- _Task statement_
Please return every line below that contains the string "consegue".

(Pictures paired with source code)
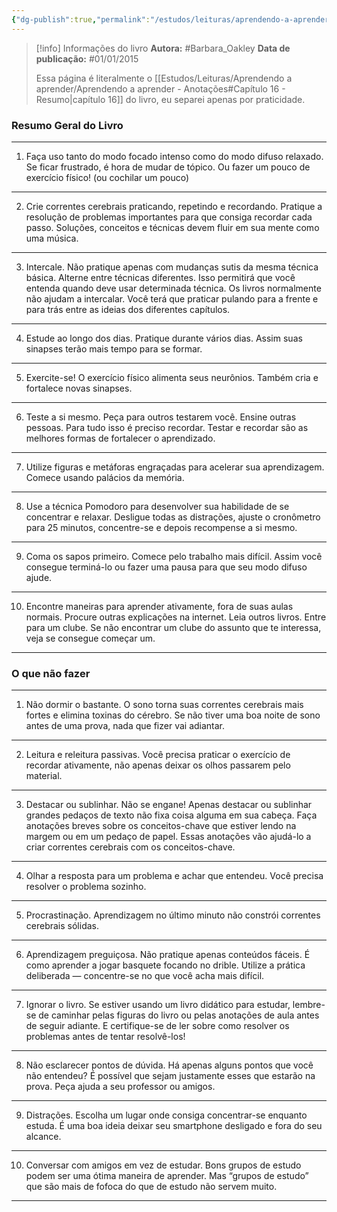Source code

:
 ```yaml
---
{"dg-publish":true,"permalink":"/estudos/leituras/aprendendo-a-aprender/resumo-aprendendo-a-aprender/"}
---
```


> [!info] Informações do livro
> **Autora:** #Barbara_Oakley
> **Data de publicação:** #01/01/2015
> 
> Essa página é literalmente o [[Estudos/Leituras/Aprendendo a aprender/Aprendendo a aprender - Anotações#Capítulo 16 - Resumo\|capítulo 16]] do livro, eu separei apenas por praticidade.

### Resumo Geral do Livro

---

1. Faça uso tanto do modo focado intenso como do modo difuso relaxado. Se ficar frustrado, é hora de mudar de tópico. Ou fazer um pouco de exercício físico! (ou cochilar um pouco)

---

2. Crie correntes cerebrais praticando, repetindo e recordando. Pratique a resolução de problemas importantes para que consiga recordar cada passo. Soluções, conceitos e técnicas devem fluir em sua mente como uma música.

---

3. Intercale. Não pratique apenas com mudanças sutis da mesma técnica básica. Alterne entre técnicas diferentes. Isso permitirá que você entenda quando deve usar determinada técnica. Os livros normalmente não ajudam a intercalar. Você terá que praticar pulando para a frente e para trás entre as ideias dos diferentes capítulos.

---

4. Estude ao longo dos dias. Pratique durante vários dias. Assim suas sinapses terão mais tempo para se formar.

---

5. Exercite-se! O exercício físico alimenta seus neurônios. Também cria e fortalece novas sinapses.

---

6. Teste a si mesmo. Peça para outros testarem você. Ensine outras pessoas. Para tudo isso é preciso recordar. Testar e recordar são as melhores formas de fortalecer o aprendizado.

---

7. Utilize figuras e metáforas engraçadas para acelerar sua aprendizagem. Comece usando palácios da memória.

---

8. Use a técnica Pomodoro para desenvolver sua habilidade de se concentrar e relaxar. Desligue todas as distrações, ajuste o cronômetro para 25 minutos, concentre-se e depois recompense a si mesmo.

---

9. Coma os sapos primeiro. Comece pelo trabalho mais difícil. Assim você consegue terminá-lo ou fazer uma pausa para que seu modo difuso ajude.

---

10. Encontre maneiras para aprender ativamente, fora de suas aulas normais. Procure outras explicações na internet. Leia outros livros. Entre para um clube. Se não encontrar um clube do assunto que te interessa, veja se consegue começar um.

---

### O que não fazer

---

1. Não dormir o bastante. O sono torna suas correntes cerebrais mais fortes e elimina toxinas do cérebro. Se não tiver uma boa noite de sono antes de uma prova, nada que fizer vai adiantar.

---

2. Leitura e releitura passivas. Você precisa praticar o exercício de recordar ativamente, não apenas deixar os olhos passarem pelo material.

---

3. Destacar ou sublinhar. Não se engane! Apenas destacar ou sublinhar grandes pedaços de texto não fixa coisa alguma em sua cabeça. Faça anotações breves sobre os conceitos-chave que estiver lendo na margem ou em um pedaço de papel. Essas anotações vão ajudá-lo a criar correntes cerebrais com os conceitos-chave.

---

4. Olhar a resposta para um problema e achar que entendeu. Você precisa resolver o problema sozinho.

---

5. Procrastinação. Aprendizagem no último minuto não constrói correntes cerebrais sólidas.

---

6. Aprendizagem preguiçosa. Não pratique apenas conteúdos fáceis. É como aprender a jogar basquete focando no drible. Utilize a prática deliberada — concentre-se no que você acha mais difícil.

---

7. Ignorar o livro. Se estiver usando um livro didático para estudar, lembre-se de caminhar pelas figuras do livro ou pelas anotações de aula antes de seguir adiante. E certifique-se de ler sobre como resolver os problemas antes de tentar resolvê-los!

---

8. Não esclarecer pontos de dúvida. Há apenas alguns pontos que você não entendeu? É possível que sejam justamente esses que estarão na prova. Peça ajuda a seu professor ou amigos.

---

9. Distrações. Escolha um lugar onde consiga concentrar-se enquanto estuda. É uma boa ideia deixar seu smartphone desligado e fora do seu alcance.

---

10. Conversar com amigos em vez de estudar. Bons grupos de estudo podem ser uma ótima maneira de aprender. Mas “grupos de estudo” que são mais de fofoca do que de estudo não servem muito.

---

- _Written reply_
9. Coma os sapos primeiro. Comece pelo trabalho mais difícil. Assim você consegue terminá-lo ou fazer uma pausa para que seu modo difuso ajude.
10. Encontre maneiras para aprender ativamente, fora de suas aulas normais. Procure outras explicações na internet. Leia outros livros. Entre para um clube. Se não encontrar um clube do assunto que te interessa, veja se consegue começar um.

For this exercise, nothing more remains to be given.